Disclosure of Invention

The utility model aims at having the above-mentioned problem to current technique, provided a mould is used in welding of IGBT module, the utility model aims to solve the technical problem that: how to make the heating of the copper soleplate more uniform.

The purpose of the utility model can be realized by the following technical proposal:

the utility model provides a mould is used in welding of IGBT module, includes the hot plate, its characterized in that, the upper surface of hot plate is provided with the heat conduction piece, the coefficient of heat conductivity of heat conduction piece is less than the coefficient of heat conductivity of hot plate.

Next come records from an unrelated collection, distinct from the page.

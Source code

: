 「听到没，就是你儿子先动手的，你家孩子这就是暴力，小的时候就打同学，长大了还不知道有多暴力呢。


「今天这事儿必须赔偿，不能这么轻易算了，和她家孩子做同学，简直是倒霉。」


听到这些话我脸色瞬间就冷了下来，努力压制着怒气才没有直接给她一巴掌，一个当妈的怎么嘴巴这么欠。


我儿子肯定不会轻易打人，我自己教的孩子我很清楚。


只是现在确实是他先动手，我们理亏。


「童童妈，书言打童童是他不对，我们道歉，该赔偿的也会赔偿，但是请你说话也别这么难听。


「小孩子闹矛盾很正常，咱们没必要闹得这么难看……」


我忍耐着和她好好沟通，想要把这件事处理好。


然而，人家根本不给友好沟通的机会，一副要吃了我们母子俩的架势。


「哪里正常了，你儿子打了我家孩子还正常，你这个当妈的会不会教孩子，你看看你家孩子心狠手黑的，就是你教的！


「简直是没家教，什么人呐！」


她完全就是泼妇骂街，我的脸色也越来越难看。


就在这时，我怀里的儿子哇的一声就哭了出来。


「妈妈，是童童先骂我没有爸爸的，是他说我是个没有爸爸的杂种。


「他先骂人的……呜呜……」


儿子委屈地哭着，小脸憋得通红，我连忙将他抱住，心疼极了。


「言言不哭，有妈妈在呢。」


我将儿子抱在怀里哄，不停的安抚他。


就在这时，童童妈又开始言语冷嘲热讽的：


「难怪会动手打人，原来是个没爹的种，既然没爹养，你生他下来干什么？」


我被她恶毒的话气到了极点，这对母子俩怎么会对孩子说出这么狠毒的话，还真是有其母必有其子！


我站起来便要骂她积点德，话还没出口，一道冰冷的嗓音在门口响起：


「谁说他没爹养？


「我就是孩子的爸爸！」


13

The lower surface of the copper bottom plate in the IGBT module is an arc-shaped curved surface, so the middle part of the lower surface of the copper bottom plate is the lowest part of the arc-shaped curved surface, the middle part of the lower surface of the copper bottom plate is in contact with the upper surface of the heat conducting block, gaps are reserved between other parts of the lower surface of the copper bottom plate and the upper surface of the heating plate, then the heating plate is heated, the heat of the heating plate is transferred to the heat conducting block, the heat of the heat conducting block is transferred to the copper bottom plate, the heat is diffused from the middle part of the copper bottom plate to the periphery, the middle part of the lower surface of the copper bottom plate is in direct contact with the heat conducting block, the temperature. Because the coefficient of heat conductivity of heat conduction piece is less than the coefficient of heat conductivity of hot plate, in-process heating the hot plate, the temperature of hot plate is higher than the temperature of heat conduction piece, there is the clearance between other positions except that the middle part of copper bottom plate lower surface and the upper surface of hot plate, the hot plate passes through the heat radiation and heats other positions except that the middle part of copper bottom plate lower surface, make the same rapid heating up of other positions except that the middle part of copper bottom plate lower surface, and then make the lower surface of copper bottom plate wholly be heated evenly, avoid appearing local overheat and the too high condition of temperature, make DBC board and copper bottom plate welded in-process copper bottom plate not take place to warp, the copper bottom plate can fully contact with the radiator, improve the radiating efficiency of IGBT module. In addition, compared with the prior art, the structure of the die is simpler, and the die is more convenient to manufacture.

In the above mould for welding the IGBT module, the middle part of the upper surface of the heating plate is provided with a groove, and the heat conducting block is embedded into the groove. Through the arrangement of the structure, the heating plate and the heat conducting block are of a split structure, so that the heating plate is convenient to process and manufacture; in addition, because the radian of the lower surface of the copper bottom plate of different grade type is inequality, make the lower surface of the copper bottom plate of different grade type and the interval of the upper surface of hot plate different, the accessible is changed the heat conduction piece this moment, change the coefficient of heat conductivity of heat conduction piece, make the difference grow of coefficient of heat conductivity between heat conduction piece and the hot plate or diminish, and then the lower surface of copper bottom plate is heated evenly, copper bottom plate does not take place to warp when guaranteeing DBC board and copper bottom plate welded, consequently, this mould is applicable to the welding of the copper bottom plate of different grade type and DBC board.

In the above-mentioned die for welding the IGBT module, the grooves are arranged along the width direction of the heating plate, and the front and rear ends of the grooves are both open. Through the setting of this structure, during the heat conduction piece installation, the heat conduction piece can be followed recess one end and pushed into to the recess in, and when the heat conduction piece was dismantled, the recess can be released to the heat conduction piece, and the installation and the dismantlement of heat conduction piece are convenient.

In foretell mould for welding of IGBT module, the mould still includes the template that is located the hot plate top, the template can slide from top to bottom for the hot plate, be provided with a plurality of DBC board along length direction interval on the template and place the mouth. Through the setting of this structure, place the back on the hot plate when the copper bottom plate, place the template on the copper bottom plate after that, fix a position the copper bottom plate, DBC board accessible DBC board is placed the mouth and is put in proper order on the copper bottom plate, makes things convenient for putting of DBC board.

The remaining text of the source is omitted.